(EXERCISE INSTRUCTIONS):
What lines below mention the word "программу"? Copy each one.

(Source texts of formatted documents):
-- -- --

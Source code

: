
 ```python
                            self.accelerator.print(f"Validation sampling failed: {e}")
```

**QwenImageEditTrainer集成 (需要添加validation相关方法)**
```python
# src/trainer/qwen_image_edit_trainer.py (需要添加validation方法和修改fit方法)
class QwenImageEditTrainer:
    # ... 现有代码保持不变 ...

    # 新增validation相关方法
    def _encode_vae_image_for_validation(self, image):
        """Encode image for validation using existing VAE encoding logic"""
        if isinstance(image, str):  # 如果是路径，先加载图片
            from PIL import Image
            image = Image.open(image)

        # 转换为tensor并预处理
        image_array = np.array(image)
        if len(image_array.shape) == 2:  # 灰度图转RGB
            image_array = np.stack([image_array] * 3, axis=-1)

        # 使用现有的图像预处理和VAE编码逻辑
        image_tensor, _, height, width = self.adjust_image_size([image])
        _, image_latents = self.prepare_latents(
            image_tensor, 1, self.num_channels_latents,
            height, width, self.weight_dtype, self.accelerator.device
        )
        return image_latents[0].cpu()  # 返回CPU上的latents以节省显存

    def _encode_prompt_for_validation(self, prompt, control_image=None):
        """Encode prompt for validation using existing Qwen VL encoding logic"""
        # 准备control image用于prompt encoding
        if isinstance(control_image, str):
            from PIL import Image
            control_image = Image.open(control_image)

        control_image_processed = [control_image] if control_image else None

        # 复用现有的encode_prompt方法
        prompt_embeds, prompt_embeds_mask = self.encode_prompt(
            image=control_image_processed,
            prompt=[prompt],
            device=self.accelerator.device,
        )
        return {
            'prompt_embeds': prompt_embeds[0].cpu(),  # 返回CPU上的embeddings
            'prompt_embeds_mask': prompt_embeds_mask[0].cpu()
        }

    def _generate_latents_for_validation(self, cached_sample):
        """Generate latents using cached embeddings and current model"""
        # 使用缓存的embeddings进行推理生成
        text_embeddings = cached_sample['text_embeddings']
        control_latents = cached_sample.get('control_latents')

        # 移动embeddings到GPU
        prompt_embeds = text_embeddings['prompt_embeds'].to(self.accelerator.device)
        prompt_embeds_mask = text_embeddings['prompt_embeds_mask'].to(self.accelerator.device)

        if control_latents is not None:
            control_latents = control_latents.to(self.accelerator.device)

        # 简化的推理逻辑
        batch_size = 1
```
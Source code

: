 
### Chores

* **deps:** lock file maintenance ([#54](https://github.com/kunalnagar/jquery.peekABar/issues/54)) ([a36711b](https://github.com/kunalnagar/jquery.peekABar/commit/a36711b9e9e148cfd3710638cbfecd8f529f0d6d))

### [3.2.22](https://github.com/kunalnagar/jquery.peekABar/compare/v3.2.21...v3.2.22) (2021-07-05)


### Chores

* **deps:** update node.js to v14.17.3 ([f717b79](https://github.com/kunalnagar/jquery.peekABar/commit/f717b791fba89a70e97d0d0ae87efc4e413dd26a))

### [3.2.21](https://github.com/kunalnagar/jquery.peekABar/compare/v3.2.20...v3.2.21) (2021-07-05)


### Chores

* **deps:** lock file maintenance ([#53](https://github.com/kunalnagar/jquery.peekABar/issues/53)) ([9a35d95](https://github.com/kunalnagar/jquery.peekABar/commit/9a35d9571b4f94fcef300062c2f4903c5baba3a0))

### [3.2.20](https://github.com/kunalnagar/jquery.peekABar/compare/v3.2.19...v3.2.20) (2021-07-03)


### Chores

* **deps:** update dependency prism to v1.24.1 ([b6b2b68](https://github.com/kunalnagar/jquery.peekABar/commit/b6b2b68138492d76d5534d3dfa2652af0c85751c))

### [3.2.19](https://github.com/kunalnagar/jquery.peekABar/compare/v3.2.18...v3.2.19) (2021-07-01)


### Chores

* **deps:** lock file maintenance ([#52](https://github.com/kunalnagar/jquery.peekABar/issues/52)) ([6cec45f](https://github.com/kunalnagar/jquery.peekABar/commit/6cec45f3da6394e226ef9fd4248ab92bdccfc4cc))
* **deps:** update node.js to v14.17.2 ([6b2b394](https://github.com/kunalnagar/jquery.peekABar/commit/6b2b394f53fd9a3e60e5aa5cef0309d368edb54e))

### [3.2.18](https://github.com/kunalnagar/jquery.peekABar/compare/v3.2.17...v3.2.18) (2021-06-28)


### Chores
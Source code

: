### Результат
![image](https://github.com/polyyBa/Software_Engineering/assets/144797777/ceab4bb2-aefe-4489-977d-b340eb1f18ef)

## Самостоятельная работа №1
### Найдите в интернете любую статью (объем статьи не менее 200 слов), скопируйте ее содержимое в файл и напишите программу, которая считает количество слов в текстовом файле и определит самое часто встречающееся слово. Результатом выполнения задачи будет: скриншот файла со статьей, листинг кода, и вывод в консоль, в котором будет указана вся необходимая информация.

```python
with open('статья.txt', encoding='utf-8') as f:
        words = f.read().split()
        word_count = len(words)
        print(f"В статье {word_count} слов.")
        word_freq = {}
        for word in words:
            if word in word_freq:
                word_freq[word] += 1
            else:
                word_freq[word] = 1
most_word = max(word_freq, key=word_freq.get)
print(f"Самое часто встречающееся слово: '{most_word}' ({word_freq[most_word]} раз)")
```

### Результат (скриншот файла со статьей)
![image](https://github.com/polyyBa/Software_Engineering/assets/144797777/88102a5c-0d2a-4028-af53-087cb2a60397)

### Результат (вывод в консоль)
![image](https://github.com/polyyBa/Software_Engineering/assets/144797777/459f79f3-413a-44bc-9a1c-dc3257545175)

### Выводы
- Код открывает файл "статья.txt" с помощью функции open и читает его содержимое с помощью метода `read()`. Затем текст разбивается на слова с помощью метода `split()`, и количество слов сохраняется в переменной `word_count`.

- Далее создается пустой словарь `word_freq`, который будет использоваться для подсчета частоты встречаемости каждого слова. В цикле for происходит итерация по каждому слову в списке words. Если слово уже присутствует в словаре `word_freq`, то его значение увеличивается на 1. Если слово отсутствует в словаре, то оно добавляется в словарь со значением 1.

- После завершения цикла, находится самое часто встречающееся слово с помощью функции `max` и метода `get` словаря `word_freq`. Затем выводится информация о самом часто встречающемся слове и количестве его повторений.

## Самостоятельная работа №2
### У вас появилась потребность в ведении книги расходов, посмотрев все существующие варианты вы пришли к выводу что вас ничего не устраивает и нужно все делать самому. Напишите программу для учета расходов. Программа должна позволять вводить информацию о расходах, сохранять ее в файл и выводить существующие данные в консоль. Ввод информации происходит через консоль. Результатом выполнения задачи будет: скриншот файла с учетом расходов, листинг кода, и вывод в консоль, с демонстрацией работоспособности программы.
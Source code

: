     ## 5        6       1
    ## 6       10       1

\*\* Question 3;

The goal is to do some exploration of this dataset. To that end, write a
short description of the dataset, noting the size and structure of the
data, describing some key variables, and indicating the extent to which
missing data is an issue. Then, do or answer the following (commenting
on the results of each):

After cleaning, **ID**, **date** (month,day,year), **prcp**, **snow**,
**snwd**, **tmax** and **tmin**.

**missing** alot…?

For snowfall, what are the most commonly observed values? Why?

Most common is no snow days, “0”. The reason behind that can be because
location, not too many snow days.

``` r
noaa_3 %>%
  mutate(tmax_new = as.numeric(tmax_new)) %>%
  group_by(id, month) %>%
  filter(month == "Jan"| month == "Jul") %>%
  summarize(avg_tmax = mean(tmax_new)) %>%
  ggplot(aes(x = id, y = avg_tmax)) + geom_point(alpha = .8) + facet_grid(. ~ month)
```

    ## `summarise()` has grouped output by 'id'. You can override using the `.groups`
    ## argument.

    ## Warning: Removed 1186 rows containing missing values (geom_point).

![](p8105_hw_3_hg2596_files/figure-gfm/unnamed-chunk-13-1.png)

-- -- --

(SOLUTION TO THIS EXERCISE):
### Найдите в интернете любую статью (объем статьи не менее 200 слов), скопируйте ее содержимое в файл и напишите программу, которая считает количество слов в текстовом файле и определит самое часто встречающееся слово. Результатом выполнения задачи будет: скриншот файла со статьей, листинг кода, и вывод в консоль, в котором будет указана вся необходимая информация.
### У вас появилась потребность в ведении книги расходов, посмотрев все существующие варианты вы пришли к выводу что вас ничего не устраивает и нужно все делать самому. Напишите программу для учета расходов. Программа должна позволять вводить информацию о расходах, сохранять ее в файл и выводить существующие данные в консоль. Ввод информации происходит через консоль. Результатом выполнения задачи будет: скриншот файла с учетом расходов, листинг кода, и вывод в консоль, с демонстрацией работоспособности программы.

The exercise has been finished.